Indeed, a single memory related to the present invention and published in the literature, describes asymmetric induction syntheses which can only lead to cyclanones disubstituted in position α, α by a phenyl group and an non-functionalized alkyl group (SI Hashimoto and K. Koga, Tetrahedron Letters, 573 (1978)).

Another synthesis described in the literature, analogous in its restrictions to that described above, presents an even lower degree of generalization since it is restricted to a very particular starting cyclanone (Ulf-H. Dolling, P. Davis and EJJ Grabowski, J. Amer. Chem. Soc, 106, 446 (1984)). Two other asymmetric induction syntheses also relate to particular starting cyclanones since the position α ', β' is blocked by the presence of a condensed aromatic cycle (K. Hermann and H. Wynberg, J. Org. Chem., 44, 2238 (1979); DJ Cram and GDY Sogah, Chem. Comm., 625 (1981)). In one case, the methodology used then makes it possible to obtain cyclanones in which one of the substituents in α may be a functionalized alkyl group; however, the other group at α is imperatively constituted by an activating carboxylate group.

The present invention, of very general application, relates to the elective preparation of one or the other of the two enantiomers of a synthetic imine compound containing in particular a quaternary chiral carbon atom and a functionalized group located respectively in α and in γ of the imine function, as well as a chiral carbon atom linked to the nitrogen of this imine function and having the formula

(*) means that the corresponding carbon atom is chiral.

in which :

- R ₁ represents one of the following functionalized groups: CN, NO ₂ , COR ₉ , COOR ₁₀ , CONR ₁₀ R ₁₁ , SO ₂ R ₁₂ ;

- R ₂ is H or has the same meaning as R ₁ ;

- R ₃ is H, an alkyl containing from 1 to 3 carbon atoms, or the group OR ₁₂ ; - R ₄ and R ₅ represent an alkyl containing from 1 to 10 carbon atoms, an aryl or one of the groups: COOR ₁₂ , CH ₂ COOR ₁₂ , OR ₁₂ , CH ₂ OR ₁₂ , (CH ₂ ) ₂ OR ₁₀ , (CH ₂ ) ₃ OR ₁₀ , COR ₁₀ , C (R ' ₃ ) ₂ CHR' ₁ R '₂; R ' ₁ , R' ₂ and R ' ₃ being chosen from the same substituents respectively as R ₁ , R ₂ and R ₃ , but at least one being different from its counterpart, and R ₄ and R ₅ are different, and

- R ₆ is H, aryl, COOR ₁₂ , an saturated or unsaturated alkyl and containing from 1 to 8 carbon atoms or

- R ₄ and R ₆ form a ring comprising from 4 to 8 carbon atoms, which can include a carbonyl group located at α of the chiral carbon or which can be condensed to an aromatic ring at α, β of the imine group, and for the rings with 6, 7 or 8 carbon atoms, which may include a carbonyl group located at p of the chiral carbon or, which may be condensed to an aromatic ring at α, β of the chiral carbon;

- R ₇ represents an aryl, a branched alkyl containing from 3 to 6 carbon atoms, a cycloalkyl containing 5 or 6 carbon atoms or the group COOR ₁₂ ;

- R ₈ represents a linear alkyl containing from 1 to 3 carbon atoms;

- R ₉ represents H, an alkyl containing from 1 to 7 carbon atoms, (CH ₂ ) ₃ COOR ₁₀ , an aryl or a halogen;

- R ₁₀ and R ₁₁ represent H, an alkyl containing from 1 to 6 carbon atoms or an aryl, may be equal or different or be linked to form a heterocycle of 5 or 6 atoms;

- R ₁₂ represents an alkyl containing from 1 to 3 carbon atoms, CH ₂ OCH ₃ , CH ₂ -aryl or an aryl, or when R ₃ = OR ₁₂ can be linked to form a heterocycle of 5 to 7 atoms.

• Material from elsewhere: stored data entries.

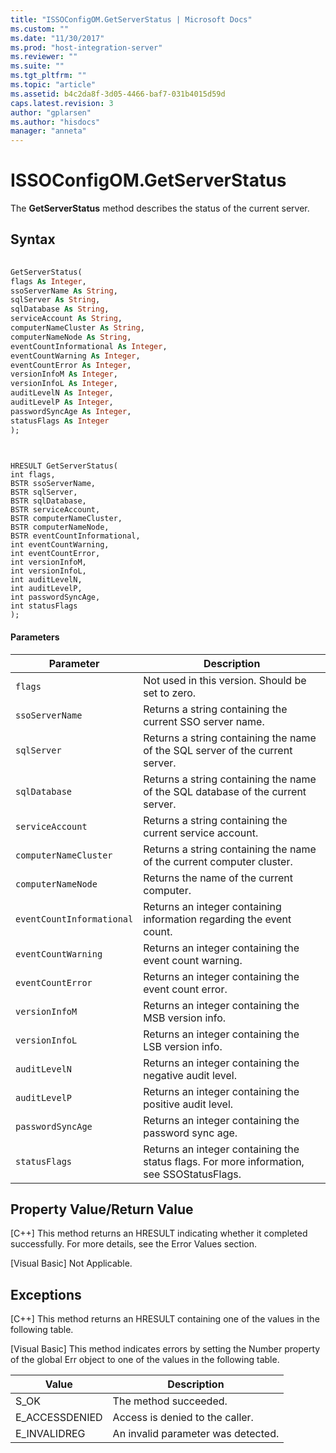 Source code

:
 ```yaml
---
title: "ISSOConfigOM.GetServerStatus | Microsoft Docs"
ms.custom: ""
ms.date: "11/30/2017"
ms.prod: "host-integration-server"
ms.reviewer: ""
ms.suite: ""
ms.tgt_pltfrm: ""
ms.topic: "article"
ms.assetid: b4c2da8f-3d05-4466-baf7-031b4015d59d
caps.latest.revision: 3
author: "gplarsen"
ms.author: "hisdocs"
manager: "anneta"
---
```

# ISSOConfigOM.GetServerStatus
The **GetServerStatus** method describes the status of the current server.  
  
## Syntax  
  
```vb  
  
GetServerStatus(  
flags As Integer,   
ssoServerName As String,   
sqlServer As String,   
sqlDatabase As String,   
serviceAccount As String,   
computerNameCluster As String,   
computerNameNode As String,   
eventCountInformational As Integer,   
eventCountWarning As Integer,   
eventCountError As Integer,   
versionInfoM As Integer,   
versionInfoL As Integer,   
auditLevelN As Integer,   
auditLevelP As Integer,   
passwordSyncAge As Integer,   
statusFlags As Integer  
);  
  
```  
  
```cpp#  
  
HRESULT GetServerStatus(  
int flags,   
BSTR ssoServerName,   
BSTR sqlServer,   
BSTR sqlDatabase,   
BSTR serviceAccount,   
BSTR computerNameCluster,   
BSTR computerNameNode,   
BSTR eventCountInformational,   
int eventCountWarning,   
int eventCountError,   
int versionInfoM,   
int versionInfoL,   
int auditLevelN,   
int auditLevelP,   
int passwordSyncAge,   
int statusFlags  
);  
```  
  
#### Parameters  
  
|Parameter|Description|  
|---------------|-----------------|  
|`flags`|Not used in this version. Should be set to zero.|  
|`ssoServerName`|Returns a string containing the current SSO server name.|  
|`sqlServer`|Returns a string containing the name of the SQL server of the current server.|  
|`sqlDatabase`|Returns a string containing the name of the SQL database of the current server.|  
|`serviceAccount`|Returns a string containing the current service account.|  
|`computerNameCluster`|Returns a string containing the name of the current computer cluster.|  
|`computerNameNode`|Returns the name of the current computer.|  
|`eventCountInformational`|Returns an integer containing information regarding the event count.|  
|`eventCountWarning`|Returns an integer containing the event count warning.|  
|`eventCountError`|Returns an integer containing the event count error.|  
|`versionInfoM`|Returns an integer containing the MSB version info.|  
|`versionInfoL`|Returns an integer containing the LSB version info.|  
|`auditLevelN`|Returns an integer containing the negative audit level.|  
|`auditLevelP`|Returns an integer containing the positive audit level.|  
|`passwordSyncAge`|Returns an integer containing the password sync age.|  
|`statusFlags`|Returns an integer containing the status flags. For more information, see SSOStatusFlags.|  
  
## Property Value/Return Value  
 [C++] This method returns an HRESULT indicating whether it completed successfully. For more details, see the Error Values section.  
  
 [Visual Basic] Not Applicable.  
  
## Exceptions  
 [C++] This method returns an HRESULT containing one of the values in the following table.  
  
 [Visual Basic] This method indicates errors by setting the Number property of the global Err object to one of the values in the following table.  
  
|Value|Description|  
|-----------|-----------------|  
|S_OK|The method succeeded.|  
|E_ACCESSDENIED|Access is denied to the caller.|  
|E_INVALIDREG|An invalid parameter was detected.|
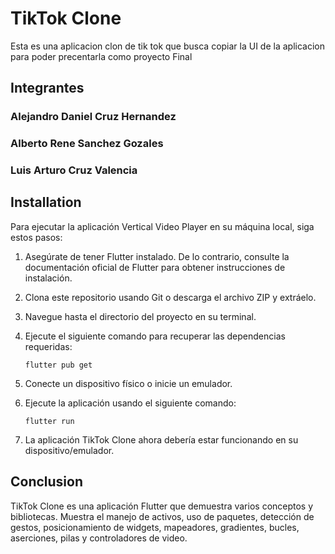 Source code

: # TikTok Clone
Esta es una aplicacion clon de tik tok que busca copiar la UI de la aplicacion para poder precentarla como proyecto Final

## Integrantes
### Alejandro Daniel Cruz Hernandez
### Alberto Rene Sanchez Gozales
### Luis Arturo Cruz Valencia

## Installation
Para ejecutar la aplicación Vertical Video Player en su máquina local, siga estos pasos:

1. Asegúrate de tener Flutter instalado. De lo contrario, consulte la documentación oficial de Flutter para obtener instrucciones de instalación.

2. Clona este repositorio usando Git o descarga el archivo ZIP y extráelo.

3. Navegue hasta el directorio del proyecto en su terminal.

4. Ejecute el siguiente comando para recuperar las dependencias requeridas:
   ```
   flutter pub get
   ```

5. Conecte un dispositivo físico o inicie un emulador.

6. Ejecute la aplicación usando el siguiente comando:
   ```
   flutter run
   ```

7. La aplicación TikTok Clone ahora debería estar funcionando en su dispositivo/emulador.

## Conclusion
TikTok Clone es una aplicación Flutter que demuestra varios conceptos y bibliotecas. Muestra el manejo de activos, uso de paquetes, detección de gestos, posicionamiento de widgets, mapeadores, gradientes, bucles, aserciones, pilas y controladores de video. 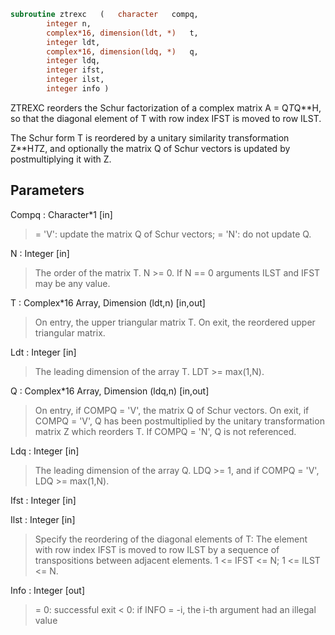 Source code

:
 ```fortran
subroutine ztrexc	(	character	compq,
		integer	n,
		complex*16, dimension(ldt, *)	t,
		integer	ldt,
		complex*16, dimension(ldq, *)	q,
		integer	ldq,
		integer	ifst,
		integer	ilst,
		integer	info )
```

 ZTREXC reorders the Schur factorization of a complex matrix
 A = Q*T*Q**H, so that the diagonal element of T with row index IFST
 is moved to row ILST.

 The Schur form T is reordered by a unitary similarity transformation
 Z**H*T*Z, and optionally the matrix Q of Schur vectors is updated by
 postmultiplying it with Z.

## Parameters
Compq : Character*1 [in]
> = 'V':  update the matrix Q of Schur vectors;
> = 'N':  do not update Q.

N : Integer [in]
> The order of the matrix T. N >= 0.
> If N == 0 arguments ILST and IFST may be any value.

T : Complex*16 Array, Dimension (ldt,n) [in,out]
> On entry, the upper triangular matrix T.
> On exit, the reordered upper triangular matrix.

Ldt : Integer [in]
> The leading dimension of the array T. LDT >= max(1,N).

Q : Complex*16 Array, Dimension (ldq,n) [in,out]
> On entry, if COMPQ = 'V', the matrix Q of Schur vectors.
> On exit, if COMPQ = 'V', Q has been postmultiplied by the
> unitary transformation matrix Z which reorders T.
> If COMPQ = 'N', Q is not referenced.

Ldq : Integer [in]
> The leading dimension of the array Q.  LDQ >= 1, and if
> COMPQ = 'V', LDQ >= max(1,N).

Ifst : Integer [in]

Ilst : Integer [in]
> Specify the reordering of the diagonal elements of T:
> The element with row index IFST is moved to row ILST by a
> sequence of transpositions between adjacent elements.
> 1 <= IFST <= N; 1 <= ILST <= N.

Info : Integer [out]
> = 0:  successful exit
> < 0:  if INFO = -i, the i-th argument had an illegal value

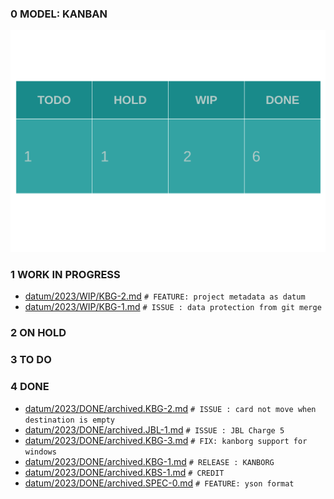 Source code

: 
### 0 MODEL: KANBAN

![dashboard.set.svg](./.media/dashboard.set.svg)

### 1 WORK IN PROGRESS

- [datum/2023/WIP/KBG-2.md](datum/2023/WIP/KBG-2.md)   ```# FEATURE: project metadata as datum```
- [datum/2023/WIP/KBG-1.md](datum/2023/WIP/KBG-1.md)   ```# ISSUE : data protection from git merge```

### 2 ON HOLD


### 3 TO DO


### 4 DONE

- [datum/2023/DONE/archived.KBG-2.md](datum/2023/DONE/archived.KBG-2.md)   ```# ISSUE : card not move when destination is empty```
- [datum/2023/DONE/archived.JBL-1.md](datum/2023/DONE/archived.JBL-1.md)   ```# ISSUE : JBL Charge 5```
- [datum/2023/DONE/archived.KBG-3.md](datum/2023/DONE/archived.KBG-3.md)   ```# FIX: kanborg support for windows```
- [datum/2023/DONE/archived.KBG-1.md](datum/2023/DONE/archived.KBG-1.md)   ```# RELEASE : KANBORG```
- [datum/2023/DONE/archived.KBS-1.md](datum/2023/DONE/archived.KBS-1.md)   ```# CREDIT```
- [datum/2023/DONE/archived.SPEC-0.md](datum/2023/DONE/archived.SPEC-0.md)   ```# FEATURE: yson format```

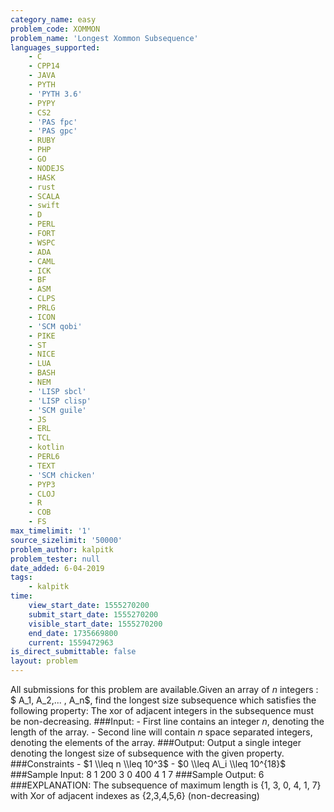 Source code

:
 ```yaml
---
category_name: easy
problem_code: XOMMON
problem_name: 'Longest Xommon Subsequence'
languages_supported:
    - C
    - CPP14
    - JAVA
    - PYTH
    - 'PYTH 3.6'
    - PYPY
    - CS2
    - 'PAS fpc'
    - 'PAS gpc'
    - RUBY
    - PHP
    - GO
    - NODEJS
    - HASK
    - rust
    - SCALA
    - swift
    - D
    - PERL
    - FORT
    - WSPC
    - ADA
    - CAML
    - ICK
    - BF
    - ASM
    - CLPS
    - PRLG
    - ICON
    - 'SCM qobi'
    - PIKE
    - ST
    - NICE
    - LUA
    - BASH
    - NEM
    - 'LISP sbcl'
    - 'LISP clisp'
    - 'SCM guile'
    - JS
    - ERL
    - TCL
    - kotlin
    - PERL6
    - TEXT
    - 'SCM chicken'
    - PYP3
    - CLOJ
    - R
    - COB
    - FS
max_timelimit: '1'
source_sizelimit: '50000'
problem_author: kalpitk
problem_tester: null
date_added: 6-04-2019
tags:
    - kalpitk
time:
    view_start_date: 1555270200
    submit_start_date: 1555270200
    visible_start_date: 1555270200
    end_date: 1735669800
    current: 1559472963
is_direct_submittable: false
layout: problem
---
```

All submissions for this problem are available.Given an array of $n$ integers : $ A\_1, A\_2,... , A\_n$, find the longest size subsequence which satisfies the following property: The xor of adjacent integers in the subsequence must be non-decreasing. ###Input: - First line contains an integer $n$, denoting the length of the array. - Second line will contain $n$ space separated integers, denoting the elements of the array. ###Output: Output a single integer denoting the longest size of subsequence with the given property. ###Constraints - $1 \\leq n \\leq 10^3$ - $0 \\leq A\_i \\leq 10^{18}$ ###Sample Input: 8 1 200 3 0 400 4 1 7 ###Sample Output: 6 ###EXPLANATION: The subsequence of maximum length is {1, 3, 0, 4, 1, 7} with Xor of adjacent indexes as {2,3,4,5,6} (non-decreasing)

They are obtained by reacting an electrophilic olefin of formula

in which R ₁ , R ₂ and R ₃ have the meanings indicated above,

on the two diastereoisomers of the chiral copula imine of formula

in which R ₄ , R ₅ , R ₆ , R ₇ and R ₈ have the meanings indicated above.

Remarkably, one of the two diasterequals / imine of possible reoisomers of formula (1) is predominantly obtained (> 95%) despite the fact that the imine of formula (3) is a mixture containing appreciable amounts its two chiral diastereoisomers.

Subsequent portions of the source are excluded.